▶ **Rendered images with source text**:
▼▼▼
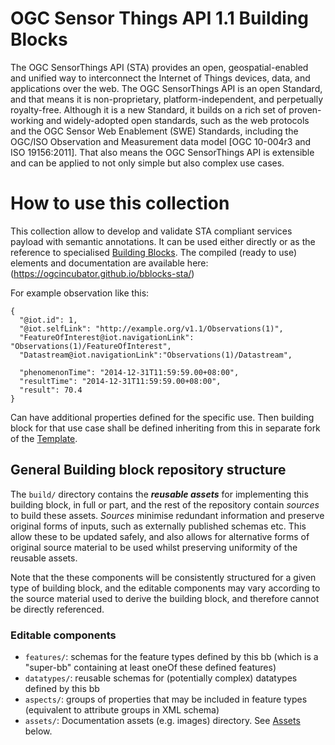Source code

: # OGC Sensor Things API 1.1 Building Blocks

The OGC SensorThings API (STA) provides an open, geospatial-enabled and unified way to interconnect the Internet of Things devices, data, and applications over the web. The OGC SensorThings API is an open Standard, and that means it is non-proprietary, platform-independent, and perpetually royalty-free. Although it is a new Standard, it builds on a rich set of proven-working and widely-adopted open standards, such as the web protocols and the OGC Sensor Web Enablement (SWE) Standards, including the OGC/ISO Observation and Measurement data model [OGC 10-004r3 and ISO 19156:2011]. That also means the OGC SensorThings API is extensible and can be applied to not only simple but also complex use cases.

# How to use this collection

This collection allow to develop and validate STA compliant services payload with semantic annotations.
It can be used either directly or as the reference to specialised [Building Blocks](https://ogcincubator.github.io/bblocks-docs/).
The compiled (ready to use) elements and documentation are available here: (https://ogcincubator.github.io/bblocks-sta/)

For example observation like this:
```
{
  "@iot.id": 1,
  "@iot.selfLink": "http://example.org/v1.1/Observations(1)",
  "FeatureOfInterest@iot.navigationLink": "Observations(1)/FeatureOfInterest",
  "Datastream@iot.navigationLink":"Observations(1)/Datastream",

  "phenomenonTime": "2014-12-31T11:59:59.00+08:00",
  "resultTime": "2014-12-31T11:59:59.00+08:00",
  "result": 70.4
}
```

Can have additional properties defined for the specific use. Then building block for that use case shall be defined inheriting from this in separate fork of the [Template](https://github.com/opengeospatial/bblock-template/blob/master/USAGE.md).

## General Building block repository structure


The `build/` directory contains the **_reusable assets_** for implementing this building block, in full or part, and the rest of the repository contain *sources* to build these assets.  *Sources* minimise redundant information and preserve original forms of inputs, such as externally published schemas etc.  This allow these to be updated safely, and also allows for alternative forms of original source material to be used whilst preserving uniformity of the reusable assets.

Note that the these components will be consistently structured for a given type of building block, and the editable components may vary according to the source material used to derive the building block, and therefore cannot be directly referenced.

### Editable components

- `features/`: schemas for the feature types defined by this bb (which is a "super-bb" containing at least oneOf these defined features)
- `datatypes/`: reusable schemas for (potentially complex) datatypes defined by this bb
- `aspects/`: groups of properties that may be included in feature types (equivalent to attribute groups in XML schema)
- `assets/`: Documentation assets (e.g. images) directory. See [Assets](#assets) below.
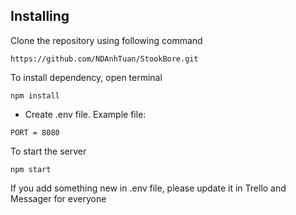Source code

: ## Installing

Clone the repository using following command

```
https://github.com/NDAnhTuan/StookBore.git
```

To install dependency, open terminal

```
npm install
```

-    Create .env file. Example file:

```
PORT = 8080
```

To start the server

```
npm start
```

If you add something new in .env file, please update it in Trello and Messager for everyone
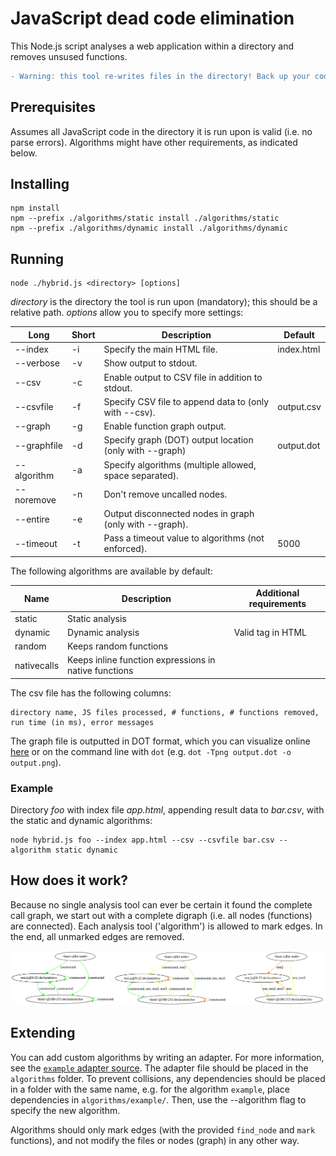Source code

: # JavaScript dead code elimination
This Node.js script analyses a web application within a directory and removes unsused functions.

```diff
- Warning: this tool re-writes files in the directory! Back up your code before running.
```



## Prerequisites
Assumes all JavaScript code in the directory it is run upon is valid (i.e. no parse errors).
Algorithms might have other requirements, as indicated below.



## Installing
```
npm install
npm --prefix ./algorithms/static install ./algorithms/static
npm --prefix ./algorithms/dynamic install ./algorithms/dynamic
```



## Running
```
node ./hybrid.js <directory> [options]
```
_directory_ is the directory the tool is run upon (mandatory); this should be a relative path. _options_ allow you to specify more settings:

| Long         | Short | Description                                             | Default             |
|--------------|-------|---------------------------------------------------------|---------------------|
| --index      | -i    | Specify the main HTML file.                             | index.html          |
| --verbose    | -v    | Show output to stdout.                                  |                     |
| --csv        | -c    | Enable output to CSV file in addition to stdout.        |                     |
| --csvfile    | -f    | Specify CSV file to append data to (only with --csv).   | output.csv          |
| --graph      | -g    | Enable function graph output.                           |                     |
| --graphfile  | -d    | Specify graph (DOT) output location (only with --graph) | output.dot          |
| --algorithm  | -a    | Specify algorithms (multiple allowed, space separated). |                     |
| --noremove   | -n    | Don't remove uncalled nodes.                            |                     |
| --entire     | -e    | Output disconnected nodes in graph (only with --graph). |                     |
| --timeout    | -t    | Pass a timeout value to algorithms (not enforced).      | 5000                |



The following algorithms are available by default:

| Name         | Description                                           | Additional requirements       |
|--------------|-------------------------------------------------------|-------------------------------|
| static       | Static analysis                                       |                               |
| dynamic      | Dynamic analysis                                      | Valid <head> tag in HTML      |
| random       | Keeps random functions                                |                               |
| nativecalls  | Keeps inline function expressions in native functions |                               |




The csv file has the following columns:
```
directory name, JS files processed, # functions, # functions removed, run time (in ms), error messages
```

The graph file is outputted in DOT format, which you can visualize online [here](http://www.webgraphviz.com/) or on the command line with `dot` (e.g. `dot -Tpng output.dot -o output.png`).



### Example
Directory _foo_ with index file _app.html_, appending result data to _bar.csv_, with the static and dynamic algorithms:
```
node hybrid.js foo --index app.html --csv --csvfile bar.csv --algorithm static dynamic
```



## How does it work?
Because no single analysis tool can ever be certain it found the complete call graph, we start out with a complete digraph (i.e. all nodes (functions) are connected).
Each analysis tool ('algorithm') is allowed to mark edges. In the end, all unmarked edges are removed.

![Example function graph](graph.png)





## Extending
You can add custom algorithms by writing an adapter.
For more information, see the [`example` adapter source](algorithms/example.js). The adapter file should be placed in the `algorithms` folder.
To prevent collisions, any dependencies should be placed in a folder with the same name, e.g. for the algorithm `example`, place dependencies in `algorithms/example/`.
Then, use the --algorithm flag to specify the new algorithm.

Algorithms should only mark edges (with the provided `find_node` and `mark` functions), and not modify the files or nodes (graph) in any other way.
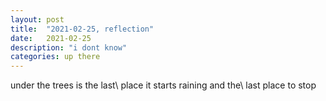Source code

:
 ```yaml
---
layout: post
title:  "2021-02-25, reflection"
date:   2021-02-25
description: "i dont know"
categories: up there
---
```

under the trees is the last\\
place it starts raining and the\\
last place to stop
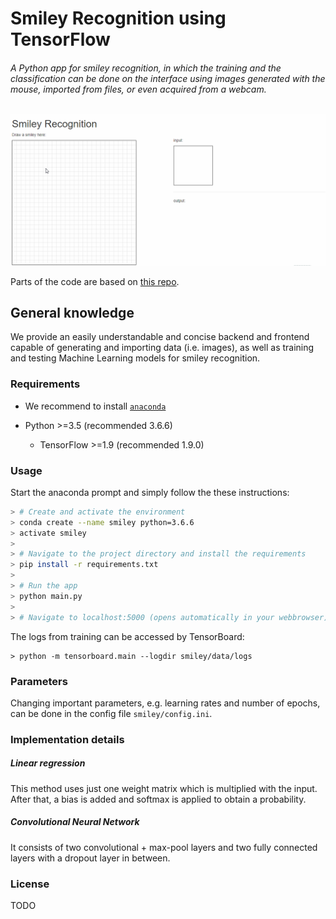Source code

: # Smiley Recognition using TensorFlow #

###### A Python app for smiley recognition, in which the training and the classification can be done on the interface using images generated with the mouse, imported from files, or even acquired from a webcam.

![alt text](./gif.gif "Smiley Recognition")

Parts of the code are based on [this repo](https://github.com/sugyan/tensorflow-mnist).

## General knowledge ##
We provide an easily understandable and concise backend and frontend capable of generating and importing data (i.e. images), as well as training and testing Machine Learning models for smiley recognition.

### Requirements ###
- We recommend to install [`anaconda`](https://docs.anaconda.com/anaconda/install/)

- Python >=3.5 (recommended 3.6.6)
  - TensorFlow >=1.9 (recommended 1.9.0)

### Usage ###
Start the anaconda prompt and simply follow the these instructions:

```bash
> # Create and activate the environment
> conda create --name smiley python=3.6.6
> activate smiley
>
> # Navigate to the project directory and install the requirements
> pip install -r requirements.txt
> 
> # Run the app
> python main.py
> 
> # Navigate to localhost:5000 (opens automatically in your webbrowser)
```

The logs from training can be accessed by TensorBoard:

    > python -m tensorboard.main --logdir smiley/data/logs

### Parameters ###
Changing important parameters, e.g. learning rates and number of epochs, can be done in the config file `smiley/config.ini`. 

### Implementation details ###

##### Linear regression #####
This method uses just one weight matrix which is multiplied with the input. After that, a bias is added and softmax is applied to obtain a probability.

##### Convolutional Neural Network #####
It consists of two convolutional + max-pool layers and two fully connected layers with a dropout layer in between.

### License ###
TODO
▲▲▲
▶ **Description of the task**: Copy out nothing but the lines from the beginning of the records through the one that contains "1.1 Building Blocks". Skip the pictures.

▶ **Reply**:
Source code

: # OGC Sensor Things API 1.1 Building Blocks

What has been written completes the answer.